The only other 2 clients we had that were bad at doing this were Sonic and Best Buy. Ugh…Best Buy. I was involved in their brand stretch into appliances. It just did not make sense and it was confusing and not well accepted by the public in our research. I know they are still doing this and maybe they are doing well now…but that would be through sheer doggedness. I know they had issues at the start. My research had suggested 3 other brand stretch ideas…one being medical equipment (believe it or not it seemed to work…in theory) and no…appliances it will be! Why did you hire us then?!? Sonic? Those people were completely dismissed from reality. Our sales peeps didn’t even bother trying to keep them as clients after a couple of studies.

Anyway I digress :smiley:

That reminds me of when I did student teaching way way back in the Stone Age. yes, I initially went into teaching…but to redeem myself somewhat I saw what it was and got out of it fast and went to graduate school…then into being a statistician.
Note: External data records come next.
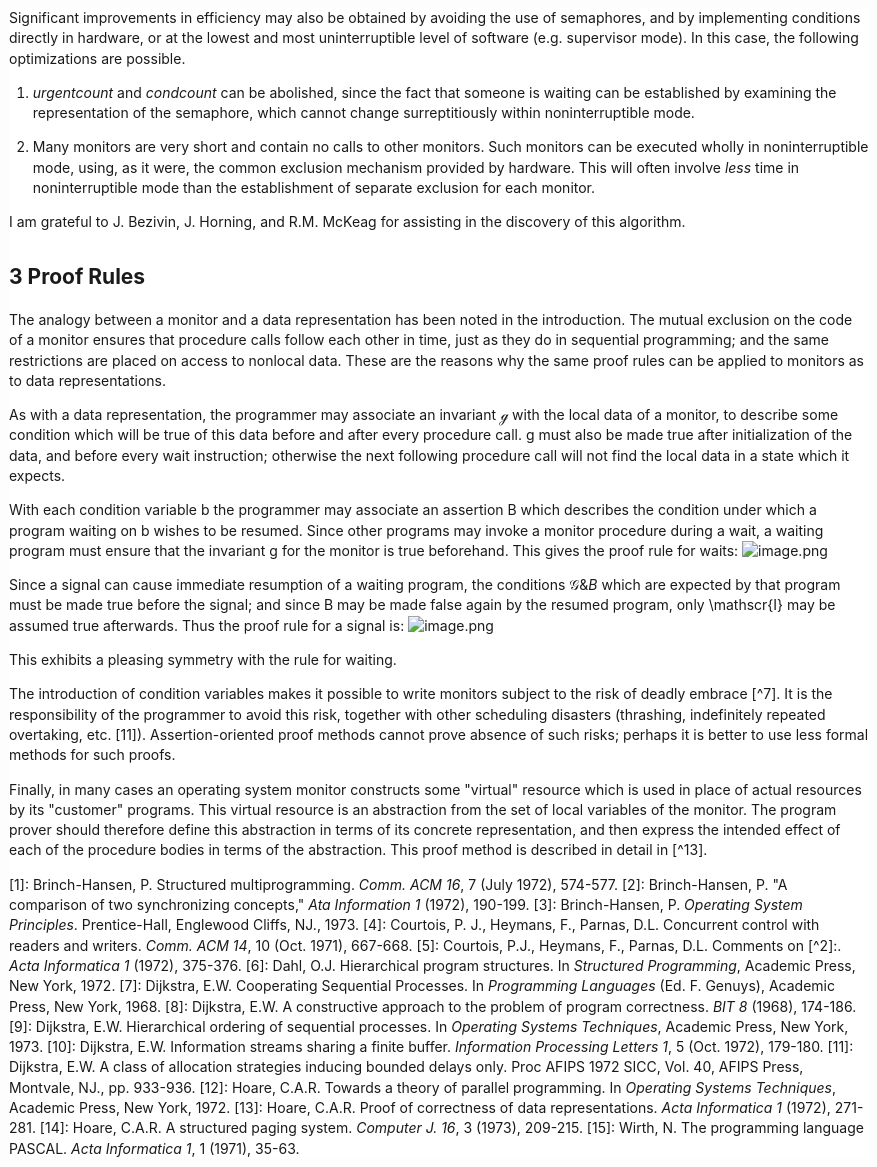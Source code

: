 Significant improvements in efficiency may also be obtained by avoiding the use of semaphores, and by implementing conditions directly in hardware, or at the lowest and most uninterruptible level of software (e.g. supervisor mode). In this case, the following optimizations are possible.

1. $urgentcount$ and $condcount$ can be abolished, since the fact that someone is waiting can be established by examining the representation of the semaphore, which cannot change surreptitiously within noninterruptible mode.

2. Many monitors are very short and contain no calls to other monitors. Such monitors can be executed wholly in noninterruptible mode, using, as it were, the common exclusion mechanism provided by hardware. This will often involve _less_ time in noninterruptible mode than the establishment of separate exclusion for each monitor.

I am grateful to J. Bezivin, J. Horning, and R.M. McKeag for assisting in the discovery of this algorithm.

## 3 Proof Rules

The analogy between a monitor and a data representation has been noted in the introduction. The mutual exclusion on the code of a monitor ensures that procedure calls follow each other in time, just as they do in sequential programming; and the same restrictions are placed on access to nonlocal data. These are the reasons why the same proof rules can be applied to monitors as to data representations.

As with a data representation, the programmer may associate an invariant $\mathscr{g}$ with the local data of a monitor, to describe some condition which will be true of this data before and after every procedure call. g must also be made true after initialization of the data, and before every wait instruction; otherwise the next following procedure call will not find the local data in a state which it expects.

With each condition variable b the programmer may associate an assertion B which describes the condition under which a program waiting on b wishes to be resumed. Since other programs may invoke a monitor procedure during a wait, a waiting program must ensure that the invariant g for the monitor is true beforehand. This gives the proof rule for waits:
![image.png](https://blog-1314253005.cos.ap-guangzhou.myqcloud.com/202311081922729.png)

Since a signal can cause immediate resumption of a waiting program, the conditions $\mathscr{G} \& B$ which are expected by that program must be made true before the signal; and since B may be made false again by the resumed program, only \mathscr{I} may be assumed true afterwards. Thus the proof rule for a signal is:
![image.png](https://blog-1314253005.cos.ap-guangzhou.myqcloud.com/202311081921958.png)

This exhibits a pleasing symmetry with the rule for waiting.

The introduction of condition variables makes it possible to write monitors subject to the risk of deadly embrace [^7]. It is the responsibility of the programmer to avoid this risk, together with other scheduling disasters (thrashing, indefinitely repeated overtaking, etc. [11]). Assertion-oriented proof methods cannot prove absence of such risks; perhaps it is better to use less formal methods for such proofs.

Finally, in many cases an operating system monitor constructs some "virtual" resource which is used in place of actual resources by its "customer" programs. This virtual resource is an abstraction from the set of local variables of the monitor. The program prover should therefore define this abstraction in terms of its concrete representation, and then express the intended effect of each of the procedure bodies in terms of the abstraction. This proof method is described in detail in [^13].


[1]: Brinch-Hansen, P. Structured multiprogramming. _Comm. ACM 16_, 7 (July 1972), 574-577.
[2]: Brinch-Hansen, P. "A comparison of two synchronizing concepts," _Ata Information 1_ (1972), 190-199.
[3]: Brinch-Hansen, P. _Operating System Principles_. Prentice-Hall, Englewood Cliffs, NJ., 1973.
[4]: Courtois, P. J., Heymans, F., Parnas, D.L. Concurrent control with readers and writers. _Comm. ACM 14_, 10 (Oct. 1971), 667-668.
[5]: Courtois, P.J., Heymans, F., Parnas, D.L. Comments on [^2]:. _Acta Informatica 1_ (1972), 375-376.
[6]: Dahl, O.J. Hierarchical program structures. In _Structured Programming_, Academic Press, New York, 1972.
[7]: Dijkstra, E.W. Cooperating Sequential Processes. In _Programming Languages_ (Ed. F. Genuys), Academic Press, New York, 1968.
[8]: Dijkstra, E.W. A constructive approach to the problem of program correctness. _BIT 8_ (1968), 174-186.
[9]: Dijkstra, E.W. Hierarchical ordering of sequential processes. In _Operating Systems Techniques_, Academic Press, New York, 1973.
[10]: Dijkstra, E.W. Information streams sharing a finite buffer. _Information Processing Letters 1_, 5 (Oct. 1972), 179-180.
[11]: Dijkstra, E.W. A class of allocation strategies inducing bounded delays only. Proc AFIPS 1972 SICC, Vol. 40, AFIPS Press, Montvale, NJ., pp. 933-936.
[12]: Hoare, C.A.R. Towards a theory of parallel programming. In _Operating Systems Techniques_, Academic Press, New York, 1972.
[13]: Hoare, C.A.R. Proof of correctness of data representations. _Acta Informatica 1_ (1972), 271-281.
[14]: Hoare, C.A.R. A structured paging system. _Computer J. 16_, 3 (1973), 209-215.
[15]: Wirth, N. The programming language PASCAL. _Acta Informatica 1_, 1 (1971), 35-63.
I was student teaching math and computer science and they put in mostly in computer science because they were dreadfully short on people to do that. During a staff meeting, the superintendent started pontificating that it was good I could teach math AND computer science (double major) as computers were a ‘flash in the pan’ and would quickly diminish in importance. This was in the earlier 80s.

Saturn was a weird WEIRD brand! One of the weirdest I have worked on.

It had both one of the highest satisfaction ratings of ANY brand, let alone cars, but also one of the lowest 'Will I buy again?" ratings. We did some research into it for them and the main gist was “It’s a GREAT first car! I love it! However, I am older now and have outgrown it and so will get an adult car next”.

I can think of very, very few brands that had a very high satisfaction and a very low repurchase feelings. That just doesn’t happen. They are usually very positively correlated.

I never understood the objection to late fees, barring the occasional shenanigans where negligent or malicious employees would cause late fees by not checking in overnightly-dropped returns promptly. But I’d think that people who were so clueless as to be gobsmacked by the existence of late fees would also savor the chance to not pay them and overlook the fine print as much as they overlooked the fine print when they incurred the late fees in the first place.

How were Sonic delusional? I’m curious how a fast food place can make extremely bad decisions that aren’t just “You know what the public needs right now? Fast food spaghetti!”

OMG, I first read this as Raw Roast Beef, and I thought: Yuck, a restaurant that only served raw meat?

Although, I’ve never heard of Rax, either.